Physicist Jean Foucault played an instrumental role in the creation of today’s parabolic mirrors. His “Foucault knife edge test” made it possible for opticians to test mirror curves for optical excellence during the final phases of shaping before metallization. Thanks to Foucault’s insight, we can turn our telescopes on such difficult double stars as Beta Delphini and resolve its 0.6 arc-second distant 5.0 magnitude companion. A challenge for smaller scopes is MU Cygni. This 4.5 and 6.0 magnitude pair should be resolvable in any scope that passed Foucault’s test!
Wednesday, September 6 – Today celebrates the founding of the Astronomical and Astrophysical Society of America. Started in 1899, it is now known as the American Astronomical Society.

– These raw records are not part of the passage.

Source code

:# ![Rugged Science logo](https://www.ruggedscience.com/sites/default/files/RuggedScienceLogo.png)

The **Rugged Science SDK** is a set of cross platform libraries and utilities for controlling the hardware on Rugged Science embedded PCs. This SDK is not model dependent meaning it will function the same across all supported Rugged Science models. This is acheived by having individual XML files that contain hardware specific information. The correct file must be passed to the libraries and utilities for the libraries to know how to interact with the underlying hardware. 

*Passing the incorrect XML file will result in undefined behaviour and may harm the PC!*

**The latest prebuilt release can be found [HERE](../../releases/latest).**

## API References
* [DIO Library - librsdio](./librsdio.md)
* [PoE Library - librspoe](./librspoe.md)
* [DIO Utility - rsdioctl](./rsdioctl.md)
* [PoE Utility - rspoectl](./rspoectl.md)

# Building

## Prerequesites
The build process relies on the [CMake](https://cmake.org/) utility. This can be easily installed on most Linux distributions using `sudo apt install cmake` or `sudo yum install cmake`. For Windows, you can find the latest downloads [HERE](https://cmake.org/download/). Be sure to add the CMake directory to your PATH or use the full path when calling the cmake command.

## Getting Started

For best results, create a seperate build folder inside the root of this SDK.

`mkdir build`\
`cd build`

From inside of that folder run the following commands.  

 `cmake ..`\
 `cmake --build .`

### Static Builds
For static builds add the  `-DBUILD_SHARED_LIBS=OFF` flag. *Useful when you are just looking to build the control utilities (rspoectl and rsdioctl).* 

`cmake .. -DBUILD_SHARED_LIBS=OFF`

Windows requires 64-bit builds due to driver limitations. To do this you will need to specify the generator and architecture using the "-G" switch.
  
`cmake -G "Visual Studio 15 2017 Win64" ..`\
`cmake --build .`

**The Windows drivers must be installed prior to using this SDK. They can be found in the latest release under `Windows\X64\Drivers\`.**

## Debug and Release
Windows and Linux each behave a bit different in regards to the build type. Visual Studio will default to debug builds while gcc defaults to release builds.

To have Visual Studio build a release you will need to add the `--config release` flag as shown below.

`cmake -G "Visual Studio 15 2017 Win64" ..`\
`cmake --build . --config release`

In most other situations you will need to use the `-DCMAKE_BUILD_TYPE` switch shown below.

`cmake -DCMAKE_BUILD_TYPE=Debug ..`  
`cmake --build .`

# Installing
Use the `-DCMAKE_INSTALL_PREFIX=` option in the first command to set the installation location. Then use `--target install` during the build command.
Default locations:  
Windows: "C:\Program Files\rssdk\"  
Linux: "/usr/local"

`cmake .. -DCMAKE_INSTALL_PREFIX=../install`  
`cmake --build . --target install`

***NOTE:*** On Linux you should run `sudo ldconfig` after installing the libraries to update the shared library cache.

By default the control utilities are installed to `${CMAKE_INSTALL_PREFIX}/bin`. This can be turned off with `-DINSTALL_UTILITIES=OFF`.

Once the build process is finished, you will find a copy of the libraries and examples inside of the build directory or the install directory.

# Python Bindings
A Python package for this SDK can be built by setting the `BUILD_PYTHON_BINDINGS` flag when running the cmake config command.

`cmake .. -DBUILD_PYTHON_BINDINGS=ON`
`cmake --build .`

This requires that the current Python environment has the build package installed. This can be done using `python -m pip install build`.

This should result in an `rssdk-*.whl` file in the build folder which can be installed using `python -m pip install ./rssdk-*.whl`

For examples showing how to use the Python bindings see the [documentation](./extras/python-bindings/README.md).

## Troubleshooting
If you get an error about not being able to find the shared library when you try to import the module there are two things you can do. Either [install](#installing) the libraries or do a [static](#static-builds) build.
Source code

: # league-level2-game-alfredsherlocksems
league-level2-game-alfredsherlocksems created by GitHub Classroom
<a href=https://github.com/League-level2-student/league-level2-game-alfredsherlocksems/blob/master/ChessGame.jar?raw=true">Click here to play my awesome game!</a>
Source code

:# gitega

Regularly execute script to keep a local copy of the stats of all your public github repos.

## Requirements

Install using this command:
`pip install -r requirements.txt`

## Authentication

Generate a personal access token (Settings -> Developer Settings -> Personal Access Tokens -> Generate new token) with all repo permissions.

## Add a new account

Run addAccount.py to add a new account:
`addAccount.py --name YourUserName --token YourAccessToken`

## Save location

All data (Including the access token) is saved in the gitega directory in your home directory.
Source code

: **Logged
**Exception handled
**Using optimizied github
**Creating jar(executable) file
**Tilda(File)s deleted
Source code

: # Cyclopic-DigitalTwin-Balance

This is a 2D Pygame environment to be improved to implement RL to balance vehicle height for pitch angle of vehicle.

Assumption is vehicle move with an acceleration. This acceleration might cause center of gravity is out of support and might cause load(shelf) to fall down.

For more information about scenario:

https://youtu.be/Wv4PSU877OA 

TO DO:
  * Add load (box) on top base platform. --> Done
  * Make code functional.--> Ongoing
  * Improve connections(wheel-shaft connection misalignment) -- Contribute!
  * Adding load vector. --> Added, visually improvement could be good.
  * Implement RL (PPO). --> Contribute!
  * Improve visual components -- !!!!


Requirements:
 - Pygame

Tonight’s lunar journey is on the south shore of Mare Humorum where we encounter the grand crater Shickard. Truly this is one huge mountain-walled plain! Shickard’s deeply stained floor is so convex that if you were to stand in the center, you could not see the crater walls.
This evening we bid farewell to the “Rival of Mars” – Antares. We know that it is a red giant and we know that it is not alone, but did you know that Antares’ true rival is brighter Betelgeuse? Photometric measurements show that more massive Betelgeuse is slightly redder than Antares. Fortunately, the “Rival” does reside along the ecliptic plane allowing us many opportunities to see it accompany other solar system objects.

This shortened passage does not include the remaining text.